David’s links with this magazine go a long way back, to the Teesdale days when he was executive editor both of Motor Sport and Motorsport News (when it was Motoring News). Now a freelance writer, he covers Formula 1 for The Independent and The Independent on Sunday, among others. A prolific, award-winning author of motor sport books, he is also a leading authority on land and water speed record-breaking.
It’s very easy to be blinded by the spotlights which shine constantly on Formula 1, but there is another single-seater arena which is growing in stature – A1GP. We sent Rob to the Durban round to speak to drivers, team personnel and the man behind the ‘World Cup’ of motor sport, who believes that his idea of national teams will produce new talent. Though neutral about A1 on the flight down, Rob came back a convert.
Now retired after 35 years with Shell, Simon has written many stories for other magazines over the last 30-odd years but this is his first for Motor Sport. He has written two books on pre-war Alfa Romeos and is preparing a third on the Grand Prix Alfas of the 1930s – research for which led to the story in this issue. His book The Immortal 2.9, about the 8C2900, has recently been revised and the new edition will be published later this year.

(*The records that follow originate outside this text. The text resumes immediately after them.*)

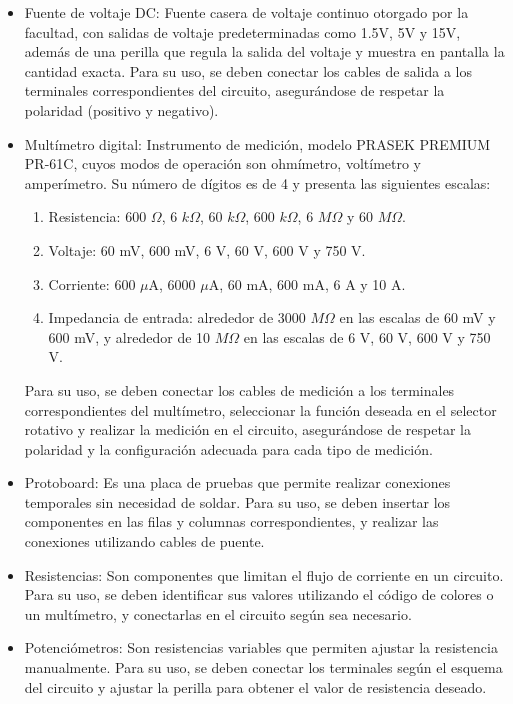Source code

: \documentclass[12pt,a4paper]{article}
\begin{document}
\begin{itemize}
    \item Fuente de voltaje DC: Fuente casera de voltaje continuo otorgado por la facultad, con salidas de voltaje predeterminadas como 1.5V, 5V y 15V, además de una perilla que regula la salida del voltaje y muestra en pantalla la cantidad exacta. Para su uso, se deben conectar los cables de salida a los terminales correspondientes del circuito, asegurándose de respetar la polaridad (positivo y negativo).
    \item Multímetro digital: Instrumento de medición, modelo PRASEK PREMIUM PR-61C, cuyos modos de operación son ohmímetro, voltímetro y amperímetro. Su número de dígitos es de 4 y presenta las siguientes escalas:
    \begin{enumerate}
        \item Resistencia: 600 $\Omega$, 6 $k\Omega$, 60 $k\Omega$, 600 $k\Omega$, 6 $M\Omega$ y 60 $M\Omega$.
        \item Voltaje: 60 mV, 600 mV, 6 V, 60 V, 600 V y 750 V.
        \item Corriente: 600 $\mu$A, 6000 $\mu$A, 60 mA, 600 mA, 6 A y 10 A.
        \item Impedancia de entrada: alrededor de 3000 $M\Omega$ en las escalas de 60 mV y 600 mV, y alrededor de 10 $M\Omega$ en las escalas de 6 V, 60 V, 600 V y 750 V.
    \end{enumerate}
    \newpage
    Para su uso, se deben conectar los cables de medición a los terminales correspondientes del multímetro, seleccionar la función deseada en el selector rotativo y realizar la medición en el circuito, asegurándose de respetar la polaridad y la configuración adecuada para cada tipo de medición.
    \item Protoboard: Es una placa de pruebas que permite realizar conexiones temporales sin necesidad de soldar. Para su uso, se deben insertar los componentes en las filas y columnas correspondientes, y realizar las conexiones utilizando cables de puente.
    \item Resistencias: Son componentes que limitan el flujo de corriente en un circuito. Para su uso, se deben identificar sus valores utilizando el código de colores o un multímetro, y conectarlas en el circuito según sea necesario.
    \item Potenciómetros: Son resistencias variables que permiten ajustar la resistencia manualmente. Para su uso, se deben conectar los terminales según el esquema del circuito y ajustar la perilla para obtener el valor de resistencia deseado.
\end{itemize}
\end{document}
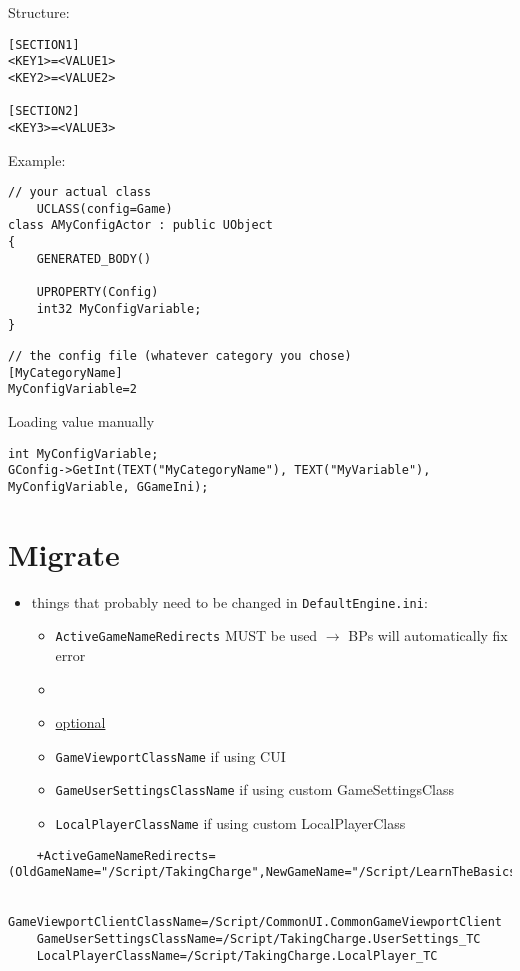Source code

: \documentclass{scrbook}
\newcommand{\code}[1]{\colorbox{mygray}{\lstinline|#1|}}
\begin{document}
            

Structure:
\begin{lstlisting}
[SECTION1]
<KEY1>=<VALUE1>
<KEY2>=<VALUE2>
    
[SECTION2]
<KEY3>=<VALUE3>
\end{lstlisting}
Example:
\begin{lstlisting}
// your actual class
    UCLASS(config=Game)
class AMyConfigActor : public UObject
{
    GENERATED_BODY()
    
    UPROPERTY(Config)
    int32 MyConfigVariable;
}
\end{lstlisting}
\begin{lstlisting}
// the config file (whatever category you chose)
[MyCategoryName]
MyConfigVariable=2
\end{lstlisting}

Loading value manually
\begin{lstlisting}
int MyConfigVariable;
GConfig->GetInt(TEXT("MyCategoryName"), TEXT("MyVariable"), MyConfigVariable, GGameIni);
\end{lstlisting}


        \section{Migrate}
            \begin{itemize}
                \item things that probably need to be changed in \code{DefaultEngine.ini}:
                \begin{itemize}
                    \item \code{ActiveGameNameRedirects} MUST be used $\rightarrow$ BPs will automatically fix error
                    \item 
                    \item \uline{optional}
                    \item \code{GameViewportClassName} if using CUI
                    \item \code{GameUserSettingsClassName} if using custom GameSettingsClass
                    \item \code{LocalPlayerClassName} if using custom LocalPlayerClass
                \end{itemize}
            \end{itemize}
        \begin{lstlisting}
    +ActiveGameNameRedirects=(OldGameName="/Script/TakingCharge",NewGameName="/Script/LearnTheBasics")

    GameViewportClientClassName=/Script/CommonUI.CommonGameViewportClient
    GameUserSettingsClassName=/Script/TakingCharge.UserSettings_TC
    LocalPlayerClassName=/Script/TakingCharge.LocalPlayer_TC
        \end{lstlisting}    
        
\end{document}
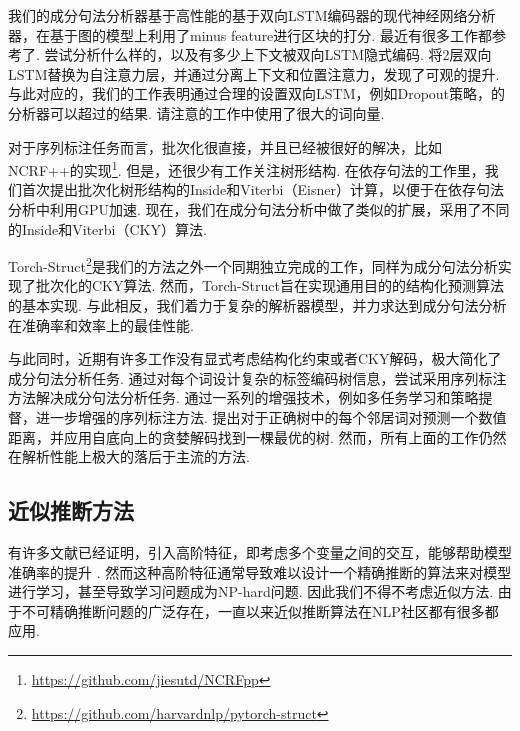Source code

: 我们的成分句法分析器基于高性能的基于双向LSTM编码器\citep{stern-etal-2017-minimal}的现代神经网络分析器，在基于图的模型上利用了minus feature\citep{cross-huang-2016-span}进行区块的打分.
最近有很多工作都参考了\citet{stern-etal-2017-minimal}.
\citet{gaddy-etal-2018-whats}尝试分析什么样的，以及有多少上下文被双向LSTM隐式编码.
\citet{kitaev-klein-2018-constituency}将2层双向LSTM替换为自注意力层，并通过分离上下文和位置注意力，发现了可观的提升.
与此对应的，我们的工作表明通过合理的设置双向LSTM，例如Dropout策略，\citet{stern-etal-2017-minimal}的分析器可以超过\citet{kitaev-klein-2018-constituency}的结果.
请注意\citet{kitaev-klein-2018-constituency}的工作中使用了很大的词向量.

对于序列标注任务而言，批次化很直接，并且已经被很好的解决，比如NCRF++的实现\footnote{\url{https://github.com/jiesutd/NCRFpp}}.
但是，还很少有工作关注树形结构.
在依存句法的工作里，我们首次提出批次化树形结构的Inside和Viterbi（Eisner）计算，以便于在依存句法分析中利用GPU加速\citep{zhang-etal-2020-efficient}.
现在，我们在成分句法分析中做了类似的扩展，采用了不同的Inside和Viterbi（CKY）算法.

Torch-Struct\footnote{\url{https://github.com/harvardnlp/pytorch-struct}}\citep{rush-2020-torch}是我们的方法之外一个同期独立完成的工作，同样为成分句法分析实现了批次化的CKY算法.
然而，Torch-Struct旨在实现通用目的的结构化预测算法的基本实现.
与此相反，我们着力于复杂的解析器模型，并力求达到成分句法分析在准确率和效率上的最佳性能.

与此同时，近期有许多工作没有显式考虑结构化约束或者CKY解码，极大简化了成分句法分析任务.
\citet{gomez-rodriguez-vilares-2018-constituent}通过对每个词设计复杂的标签编码树信息，尝试采用序列标注方法解决成分句法分析任务.
\citet{vilares-etal-2019-better}通过一系列的增强技术，例如多任务学习和策略提督，进一步增强的序列标注方法.
\citet{shen-etal-2018-straight}提出对于正确树中的每个邻居词对预测一个数值距离，并应用自底向上的贪婪解码找到一棵最优的树.
然而，所有上面的工作仍然在解析性能上极大的落后于主流的方法.

\subsection{近似推断方法}
有许多文献已经证明，引入高阶特征，即考虑多个变量之间的交互，能够帮助模型准确率的提升
\citep{mcdonald-pereira-2006-online,carreras-2007-experiments,koo-collins-2010-efficient,ma-zhao-2012-fourth}.
然而这种高阶特征通常导致难以设计一个精确推断的算法来对模型进行学习，甚至导致学习问题成为NP-hard问题\citep{mcdonald-pereira-2006-online}.
因此我们不得不考虑近似方法.
由于不可精确推断问题的广泛存在，一直以来近似推断算法在NLP社区都有很多都应用.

As the shock waves subside following the announcement that the twin tracks of US single-seater racing are at last heading for the same station, our US editor Gordon Kirby has had an illuminating discussion with Mario Andretti about our recent feature on new technical initiatives for American racing. And what does the Italo-American legend think it needs? More speed! Good man….
With just about every weekend from April to September packed with motor sporting events of one sort or another to report, both historic and current, Paul’s off-season ought to be the winter. Except when he uses it to write a book, like his newly published biography of Barrie ‘Whizzo’ Williams. We’re reading it now and will report shortly (but don’t worry, Paul, we like it so far).
The trouble with doing stories on road-going cars is that the spot which you think is ideal for pictures almost inevitably belongs to someone who doesn’t appreciate fine machinery. Richard and photographer Howard Simmons had a tense conversation on this month’s shoot, but aided by the seductive lines of a classic Jaguar, they managed to talk the objector round. We hope you appreciate the result.